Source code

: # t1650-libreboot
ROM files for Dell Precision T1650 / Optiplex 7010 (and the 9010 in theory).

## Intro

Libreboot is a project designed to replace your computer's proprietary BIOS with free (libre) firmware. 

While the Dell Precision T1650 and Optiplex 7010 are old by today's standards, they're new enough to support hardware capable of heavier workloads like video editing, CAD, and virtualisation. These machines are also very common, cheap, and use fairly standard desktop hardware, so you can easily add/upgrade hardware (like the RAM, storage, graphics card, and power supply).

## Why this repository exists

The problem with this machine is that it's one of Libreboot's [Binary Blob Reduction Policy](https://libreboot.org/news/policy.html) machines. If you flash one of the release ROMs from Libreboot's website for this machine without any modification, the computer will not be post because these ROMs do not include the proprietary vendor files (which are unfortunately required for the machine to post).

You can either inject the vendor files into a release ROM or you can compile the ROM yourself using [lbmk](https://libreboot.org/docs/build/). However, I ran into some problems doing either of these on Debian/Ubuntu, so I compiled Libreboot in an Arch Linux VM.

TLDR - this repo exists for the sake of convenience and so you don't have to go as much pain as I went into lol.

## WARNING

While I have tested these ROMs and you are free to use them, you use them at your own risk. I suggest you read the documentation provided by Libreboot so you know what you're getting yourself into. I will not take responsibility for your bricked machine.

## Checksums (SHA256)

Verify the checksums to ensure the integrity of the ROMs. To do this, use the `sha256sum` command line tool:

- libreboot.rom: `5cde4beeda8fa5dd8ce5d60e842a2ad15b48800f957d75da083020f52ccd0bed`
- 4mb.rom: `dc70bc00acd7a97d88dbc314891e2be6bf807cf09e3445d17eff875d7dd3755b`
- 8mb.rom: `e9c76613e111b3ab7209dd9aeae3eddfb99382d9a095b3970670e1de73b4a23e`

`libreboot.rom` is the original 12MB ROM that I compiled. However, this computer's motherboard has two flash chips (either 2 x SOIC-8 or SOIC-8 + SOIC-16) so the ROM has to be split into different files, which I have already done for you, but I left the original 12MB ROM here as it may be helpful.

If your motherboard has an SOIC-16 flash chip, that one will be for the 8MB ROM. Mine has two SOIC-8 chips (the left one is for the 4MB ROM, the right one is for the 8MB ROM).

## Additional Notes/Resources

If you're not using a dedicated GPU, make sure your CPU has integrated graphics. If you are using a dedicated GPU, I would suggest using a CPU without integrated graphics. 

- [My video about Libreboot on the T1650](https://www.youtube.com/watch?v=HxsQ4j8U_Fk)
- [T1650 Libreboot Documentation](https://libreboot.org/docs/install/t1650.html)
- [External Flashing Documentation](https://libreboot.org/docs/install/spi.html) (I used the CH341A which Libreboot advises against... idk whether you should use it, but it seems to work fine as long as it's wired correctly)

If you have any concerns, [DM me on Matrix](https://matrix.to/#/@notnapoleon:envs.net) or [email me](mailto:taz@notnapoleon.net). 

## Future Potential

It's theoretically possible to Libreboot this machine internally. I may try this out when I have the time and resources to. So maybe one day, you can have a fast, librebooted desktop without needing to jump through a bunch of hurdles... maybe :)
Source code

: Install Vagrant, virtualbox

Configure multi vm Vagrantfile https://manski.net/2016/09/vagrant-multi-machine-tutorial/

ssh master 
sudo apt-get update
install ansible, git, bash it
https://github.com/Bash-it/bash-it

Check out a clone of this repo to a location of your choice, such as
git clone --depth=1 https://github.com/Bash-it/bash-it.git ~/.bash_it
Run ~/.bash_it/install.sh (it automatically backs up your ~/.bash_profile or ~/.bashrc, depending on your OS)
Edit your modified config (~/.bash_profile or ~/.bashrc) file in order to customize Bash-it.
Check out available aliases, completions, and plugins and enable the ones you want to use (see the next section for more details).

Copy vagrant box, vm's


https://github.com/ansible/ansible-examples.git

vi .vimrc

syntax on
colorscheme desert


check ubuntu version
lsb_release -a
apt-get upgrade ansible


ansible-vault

+ + + + + + +

> Work instruction: In the listing above, find every line with the word "video" and copy it.

> Exercise solution:
While the Dell Precision T1650 and Optiplex 7010 are old by today's standards, they're new enough to support hardware capable of heavier workloads like video editing, CAD, and virtualisation. These machines are also very common, cheap, and use fairly standard desktop hardware, so you can easily add/upgrade hardware (like the RAM, storage, graphics card, and power supply).
- [My video about Libreboot on the T1650](https://www.youtube.com/watch?v=HxsQ4j8U_Fk)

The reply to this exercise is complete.